Sure, the DEA let Florida and West Virginia run wild for years with cash 'pain clinics,' but it's a big country with only a few percent of the pain patients being sketchy. Our lives as patients are wasted; fix us, dammit. Please.







Thursday, May 2, 2024

THE TEN-YEAR RE-DO OF YOUR SPINAL SURGERY

 May 1, 2024

In 2009, I finally got an Orthopedic Surgeon to fuse my neck from the front. She did C5-C6-C7.

She has been retired for several years. Damn! Before the surgery, she advised me that after 10 years I might need another surgery above or below the bones involved. She advised me that up to 25% of patients with that surgery get movement of spinal parts causing stresses over time that necessitate a second surgery. 

My pain began at about 8 years after surgery. As you know, people get old and parts wear out--like cars. 

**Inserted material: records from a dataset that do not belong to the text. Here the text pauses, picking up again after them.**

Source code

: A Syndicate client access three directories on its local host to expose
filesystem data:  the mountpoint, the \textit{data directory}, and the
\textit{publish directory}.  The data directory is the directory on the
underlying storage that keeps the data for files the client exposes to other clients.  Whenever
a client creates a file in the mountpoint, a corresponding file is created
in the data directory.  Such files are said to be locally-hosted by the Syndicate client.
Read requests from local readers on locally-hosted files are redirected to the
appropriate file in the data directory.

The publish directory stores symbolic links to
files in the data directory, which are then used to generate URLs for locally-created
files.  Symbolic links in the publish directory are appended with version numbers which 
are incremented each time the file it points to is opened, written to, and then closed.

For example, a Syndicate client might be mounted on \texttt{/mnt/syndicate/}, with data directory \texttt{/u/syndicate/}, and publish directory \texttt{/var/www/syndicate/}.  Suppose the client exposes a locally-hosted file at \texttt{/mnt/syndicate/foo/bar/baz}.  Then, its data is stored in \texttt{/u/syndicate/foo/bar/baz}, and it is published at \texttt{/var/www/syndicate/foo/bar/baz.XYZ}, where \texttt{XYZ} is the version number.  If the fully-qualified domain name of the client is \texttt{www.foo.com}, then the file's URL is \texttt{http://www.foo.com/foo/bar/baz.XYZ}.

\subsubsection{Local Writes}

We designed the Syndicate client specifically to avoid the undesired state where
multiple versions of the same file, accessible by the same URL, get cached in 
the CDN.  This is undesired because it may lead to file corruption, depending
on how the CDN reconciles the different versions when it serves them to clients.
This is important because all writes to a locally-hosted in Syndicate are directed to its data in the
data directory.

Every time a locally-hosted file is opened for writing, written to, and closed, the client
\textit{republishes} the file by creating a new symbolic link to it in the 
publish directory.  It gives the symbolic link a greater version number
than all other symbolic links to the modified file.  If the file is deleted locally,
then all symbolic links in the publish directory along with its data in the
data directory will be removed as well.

Why don't today's surgeons know about the ten-year re-do? I have been to a neurosurgeon and an orthopedic surgeon. No takers.

This is just my neck; I have a myriad of problems with the lumbar back. I found excitement at age 20,21,22 riding bulls in practice rodeo. One bull had a personal problem with me and, after covering him the 8 seconds, rammed me into a steel corral fence. There was and end of steel pipe projecting into the ring and he threw me into it. I think he was trying to impale me. Well, one broken rib and a mysterious right lumbar injury that is a painful daily reminder of that ride. 

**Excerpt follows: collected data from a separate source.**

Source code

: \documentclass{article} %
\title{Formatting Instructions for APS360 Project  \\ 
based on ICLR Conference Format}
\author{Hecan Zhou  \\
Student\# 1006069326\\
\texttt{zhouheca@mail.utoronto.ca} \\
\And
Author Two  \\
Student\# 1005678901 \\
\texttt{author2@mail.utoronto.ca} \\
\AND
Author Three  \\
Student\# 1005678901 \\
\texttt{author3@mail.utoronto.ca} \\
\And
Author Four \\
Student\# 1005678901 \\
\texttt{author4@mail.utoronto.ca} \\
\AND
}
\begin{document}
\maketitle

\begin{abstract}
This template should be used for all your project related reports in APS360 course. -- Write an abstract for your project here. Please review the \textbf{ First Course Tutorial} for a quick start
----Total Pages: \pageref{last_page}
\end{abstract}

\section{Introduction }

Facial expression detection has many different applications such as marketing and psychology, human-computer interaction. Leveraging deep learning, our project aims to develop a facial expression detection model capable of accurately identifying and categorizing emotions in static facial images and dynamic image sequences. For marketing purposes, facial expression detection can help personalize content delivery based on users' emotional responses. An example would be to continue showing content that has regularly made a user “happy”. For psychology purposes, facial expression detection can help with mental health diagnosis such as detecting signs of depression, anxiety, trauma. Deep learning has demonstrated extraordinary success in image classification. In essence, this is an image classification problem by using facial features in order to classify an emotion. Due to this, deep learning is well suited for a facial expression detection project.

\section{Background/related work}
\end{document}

The only actual, formal rodeo in which I participated in was the Camp Pendleton Rodeo in 1979. Two broken lumbar vertebrae and a twisted neck from my one and only ride on a bareback bucking horse came from it. 

Oh, to be a young man again! Would I ride the rodeo? Try for a second go-round? I hate to say it, but maybe....


Monday, April 29, 2024

PINCHED NERVES, ANYONE?

 ðŸ˜¢

I know that there are more than a few million of you out there suffering with the pain from a pinched nerve or multiple nerves. 

I am sorry that you have to deal with this; Regrettably, many of you can be treated with surgery to resolve your pressure-on-nerve conditions. But...the hated insurance. The equivocal surgeon. The waiting list for a procedure. 

Have you given up? You've considered it, I know. That invisible BURN of a pinched nerve can be the cause of those drips of tears from your eyes. What have you tried...?

Stretching and light exercises.

Hot packs...Cold packs.

Anti-inflammatory drugs.

TENS Units to try to distract you from pain by attaching a small shock to the skin.

Epidural injections of various types.

X-rays and MRI scans.

Did you get visits to an interested physician along the rocky trail who prescribed a strong medication to ease your pain? I sure hope so.  

The prevailing assumption propagated by the CDC, Centers for Disease Control; FDA, Food & Drug Administration; Congress, and the myriad of directors of HMOs around the country became 'everybody is a drug abuser, an addict, a conniver who wants pain pills to resell them. These leaders are dead wrong and I wish they all suffer a serious pinched nerve that radiates down a limb.